Transcribe only the lines in the data below falling between the line with "我的github page网" and the line with "# .env.local", including those two lines, and leave out any picture.

[Dataset entries]
'''

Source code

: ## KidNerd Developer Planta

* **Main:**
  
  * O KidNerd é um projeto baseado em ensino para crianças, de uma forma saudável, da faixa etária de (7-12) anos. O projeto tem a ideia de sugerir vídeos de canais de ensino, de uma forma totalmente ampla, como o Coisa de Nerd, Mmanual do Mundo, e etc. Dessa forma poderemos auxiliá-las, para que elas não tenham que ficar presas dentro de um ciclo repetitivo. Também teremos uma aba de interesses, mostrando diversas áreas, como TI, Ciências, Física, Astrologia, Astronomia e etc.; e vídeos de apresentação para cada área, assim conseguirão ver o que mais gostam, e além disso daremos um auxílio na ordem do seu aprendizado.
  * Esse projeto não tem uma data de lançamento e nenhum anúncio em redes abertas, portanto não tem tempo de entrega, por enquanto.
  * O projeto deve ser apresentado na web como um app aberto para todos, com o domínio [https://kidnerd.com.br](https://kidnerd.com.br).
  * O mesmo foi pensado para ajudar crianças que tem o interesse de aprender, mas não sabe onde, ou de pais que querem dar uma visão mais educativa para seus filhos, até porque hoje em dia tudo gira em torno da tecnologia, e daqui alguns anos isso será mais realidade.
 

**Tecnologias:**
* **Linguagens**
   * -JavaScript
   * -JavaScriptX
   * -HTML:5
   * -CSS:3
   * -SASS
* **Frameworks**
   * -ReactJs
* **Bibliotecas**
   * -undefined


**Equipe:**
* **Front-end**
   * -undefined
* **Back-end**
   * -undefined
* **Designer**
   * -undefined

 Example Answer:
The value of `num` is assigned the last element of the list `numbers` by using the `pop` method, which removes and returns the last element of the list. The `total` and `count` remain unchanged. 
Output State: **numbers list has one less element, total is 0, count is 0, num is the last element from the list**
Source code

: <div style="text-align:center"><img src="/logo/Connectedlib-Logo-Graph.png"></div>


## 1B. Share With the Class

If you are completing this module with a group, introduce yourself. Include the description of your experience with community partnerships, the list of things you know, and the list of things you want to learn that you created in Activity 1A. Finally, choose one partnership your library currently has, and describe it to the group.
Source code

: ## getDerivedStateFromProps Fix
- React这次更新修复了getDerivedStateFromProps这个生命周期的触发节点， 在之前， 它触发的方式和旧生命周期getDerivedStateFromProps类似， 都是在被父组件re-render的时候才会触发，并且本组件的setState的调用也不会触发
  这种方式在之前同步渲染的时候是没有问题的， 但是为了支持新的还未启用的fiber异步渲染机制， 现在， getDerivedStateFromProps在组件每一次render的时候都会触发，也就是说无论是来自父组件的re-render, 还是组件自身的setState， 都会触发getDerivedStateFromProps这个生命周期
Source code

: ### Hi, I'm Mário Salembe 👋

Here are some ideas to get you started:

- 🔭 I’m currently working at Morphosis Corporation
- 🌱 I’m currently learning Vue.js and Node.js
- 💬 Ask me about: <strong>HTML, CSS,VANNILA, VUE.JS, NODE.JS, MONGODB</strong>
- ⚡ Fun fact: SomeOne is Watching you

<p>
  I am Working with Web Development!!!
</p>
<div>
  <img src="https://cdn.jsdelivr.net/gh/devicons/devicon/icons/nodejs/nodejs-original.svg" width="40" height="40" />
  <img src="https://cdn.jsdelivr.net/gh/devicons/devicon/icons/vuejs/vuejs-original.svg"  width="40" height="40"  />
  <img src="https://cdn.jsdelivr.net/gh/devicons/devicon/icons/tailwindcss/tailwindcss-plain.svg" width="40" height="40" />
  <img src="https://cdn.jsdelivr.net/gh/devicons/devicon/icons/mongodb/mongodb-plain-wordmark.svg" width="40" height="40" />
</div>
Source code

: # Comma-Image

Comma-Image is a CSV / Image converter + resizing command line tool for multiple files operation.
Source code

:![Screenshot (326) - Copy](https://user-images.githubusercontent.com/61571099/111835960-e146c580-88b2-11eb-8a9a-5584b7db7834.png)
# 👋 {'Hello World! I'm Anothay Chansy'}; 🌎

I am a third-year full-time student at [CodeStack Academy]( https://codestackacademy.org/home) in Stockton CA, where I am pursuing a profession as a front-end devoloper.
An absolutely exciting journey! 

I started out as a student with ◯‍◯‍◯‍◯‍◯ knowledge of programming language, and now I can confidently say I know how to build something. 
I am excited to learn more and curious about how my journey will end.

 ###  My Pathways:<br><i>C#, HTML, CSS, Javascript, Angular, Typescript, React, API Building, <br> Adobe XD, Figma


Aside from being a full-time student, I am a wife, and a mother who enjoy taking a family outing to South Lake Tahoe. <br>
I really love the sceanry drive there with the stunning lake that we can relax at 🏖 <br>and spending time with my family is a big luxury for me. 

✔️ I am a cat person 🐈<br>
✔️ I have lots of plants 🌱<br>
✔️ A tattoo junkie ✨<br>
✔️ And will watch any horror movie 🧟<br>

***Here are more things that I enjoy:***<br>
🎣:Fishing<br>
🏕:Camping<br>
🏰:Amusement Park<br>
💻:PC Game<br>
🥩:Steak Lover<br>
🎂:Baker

'''
'''

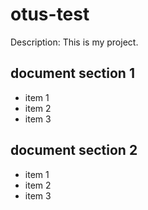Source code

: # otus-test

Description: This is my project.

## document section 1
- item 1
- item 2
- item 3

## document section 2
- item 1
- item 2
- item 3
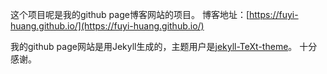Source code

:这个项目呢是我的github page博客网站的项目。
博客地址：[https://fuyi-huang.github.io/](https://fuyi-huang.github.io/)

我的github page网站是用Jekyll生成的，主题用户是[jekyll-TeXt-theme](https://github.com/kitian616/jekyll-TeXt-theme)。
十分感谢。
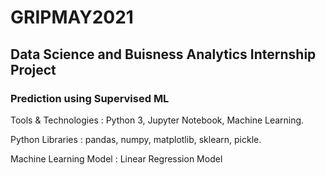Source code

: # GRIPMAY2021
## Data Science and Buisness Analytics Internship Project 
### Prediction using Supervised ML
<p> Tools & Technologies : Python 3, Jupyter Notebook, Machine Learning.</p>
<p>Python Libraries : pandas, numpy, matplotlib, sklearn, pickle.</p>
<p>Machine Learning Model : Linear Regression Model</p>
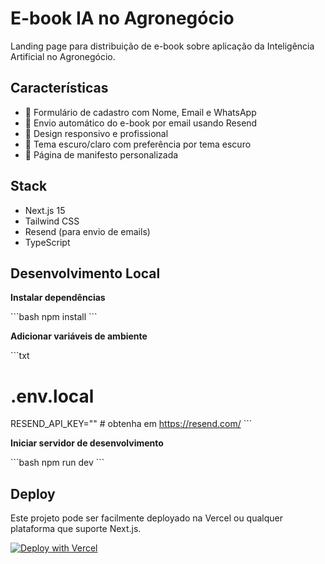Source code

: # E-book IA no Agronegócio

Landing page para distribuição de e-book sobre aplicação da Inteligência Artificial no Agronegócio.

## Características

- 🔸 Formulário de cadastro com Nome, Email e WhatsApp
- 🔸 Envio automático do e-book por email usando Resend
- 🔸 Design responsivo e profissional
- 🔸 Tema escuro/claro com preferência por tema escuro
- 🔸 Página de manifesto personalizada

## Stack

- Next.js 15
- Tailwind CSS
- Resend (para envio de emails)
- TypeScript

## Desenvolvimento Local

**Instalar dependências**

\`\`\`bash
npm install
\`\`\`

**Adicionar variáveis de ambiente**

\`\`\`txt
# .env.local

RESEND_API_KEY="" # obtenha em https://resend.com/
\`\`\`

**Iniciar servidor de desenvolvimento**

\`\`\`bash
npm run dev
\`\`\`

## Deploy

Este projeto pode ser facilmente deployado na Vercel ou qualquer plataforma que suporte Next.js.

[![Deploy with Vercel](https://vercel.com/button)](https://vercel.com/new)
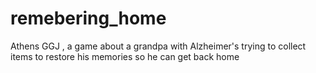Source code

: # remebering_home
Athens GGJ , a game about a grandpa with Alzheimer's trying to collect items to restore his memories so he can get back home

'''

**The answer**
我的github page网站是用Jekyll生成的，主题用户是[jekyll-TeXt-theme](https://github.com/kitian616/jekyll-TeXt-theme)。
十分感谢。
Source code

: # GRIPMAY2021
## Data Science and Buisness Analytics Internship Project 
### Prediction using Supervised ML
<p> Tools & Technologies : Python 3, Jupyter Notebook, Machine Learning.</p>
<p>Python Libraries : pandas, numpy, matplotlib, sklearn, pickle.</p>
<p>Machine Learning Model : Linear Regression Model</p>
Source code

: # E-book IA no Agronegócio

Landing page para distribuição de e-book sobre aplicação da Inteligência Artificial no Agronegócio.

## Características

- 🔸 Formulário de cadastro com Nome, Email e WhatsApp
- 🔸 Envio automático do e-book por email usando Resend
- 🔸 Design responsivo e profissional
- 🔸 Tema escuro/claro com preferência por tema escuro
- 🔸 Página de manifesto personalizada

## Stack

- Next.js 15
- Tailwind CSS
- Resend (para envio de emails)
- TypeScript

## Desenvolvimento Local

**Instalar dependências**

\`\`\`bash
npm install
\`\`\`

**Adicionar variáveis de ambiente**

\`\`\`txt
# .env.local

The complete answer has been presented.